St. Dominic Academy was an offensive outburst waiting to happen in last year’s state final, but the Saints were then stymied by the Red Storm, 2-1, in double overtime.

So, too, were the Blue Devils in the 1-1 tie during the regular season, hitting on just one of 29 shots. Senior captain Griffin Wade said getting to the net to make those shots harder for Scarborough goalie Ross LeBlond to see will be just one of the keys for Lewiston.

“It’s the little things that people don’t see, and don’t necessarily talk about in the stands that we’ve talked about and the seniors have talked about in this locker room that’s going to potentially give us a chance to put us over the top,” Lewiston coach Jamie Belleau said. “Work ethic. Paying attention to details. Playing their game. Staying out of the box. Doing the little things right.”

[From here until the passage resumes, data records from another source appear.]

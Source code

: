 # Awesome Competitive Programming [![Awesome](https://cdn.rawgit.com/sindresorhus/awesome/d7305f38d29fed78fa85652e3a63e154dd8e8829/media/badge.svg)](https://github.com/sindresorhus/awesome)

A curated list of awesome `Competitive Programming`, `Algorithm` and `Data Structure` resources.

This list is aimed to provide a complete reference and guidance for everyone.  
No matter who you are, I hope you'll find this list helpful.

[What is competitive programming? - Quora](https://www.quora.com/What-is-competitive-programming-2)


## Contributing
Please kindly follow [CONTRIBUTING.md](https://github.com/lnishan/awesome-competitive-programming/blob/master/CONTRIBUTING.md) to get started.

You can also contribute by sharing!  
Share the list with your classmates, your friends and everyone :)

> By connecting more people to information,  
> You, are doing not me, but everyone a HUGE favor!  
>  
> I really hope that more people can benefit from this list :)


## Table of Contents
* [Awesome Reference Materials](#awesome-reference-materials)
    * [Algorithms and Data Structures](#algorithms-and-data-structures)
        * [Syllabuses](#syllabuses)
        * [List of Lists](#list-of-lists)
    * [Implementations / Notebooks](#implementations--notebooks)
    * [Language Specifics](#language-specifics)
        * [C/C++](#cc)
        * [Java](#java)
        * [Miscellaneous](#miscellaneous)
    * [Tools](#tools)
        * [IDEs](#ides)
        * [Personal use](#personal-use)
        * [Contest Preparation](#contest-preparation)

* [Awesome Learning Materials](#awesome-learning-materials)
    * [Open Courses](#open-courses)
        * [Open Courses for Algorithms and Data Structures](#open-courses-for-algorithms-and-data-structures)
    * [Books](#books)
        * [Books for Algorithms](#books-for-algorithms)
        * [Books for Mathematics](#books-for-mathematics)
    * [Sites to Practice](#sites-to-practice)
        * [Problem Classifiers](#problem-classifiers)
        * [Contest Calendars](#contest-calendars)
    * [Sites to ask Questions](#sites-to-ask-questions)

The Blue Devils rarely had trouble scoring during the regular season, with the 1-1 tie against Scarborough and a 1-0 overtime loss to Bangor among the outliers. Belleau said those games were a few examples of his team facing adversity, and it’s something his team has worked on handling.

Belleau said his team did just that in the North regional final. The Blue Devil lead was just 2-1 after two periods, but Lewiston put the game away with three goals in three minutes after a lengthy delay for bad ice conditions less than a minute into the third.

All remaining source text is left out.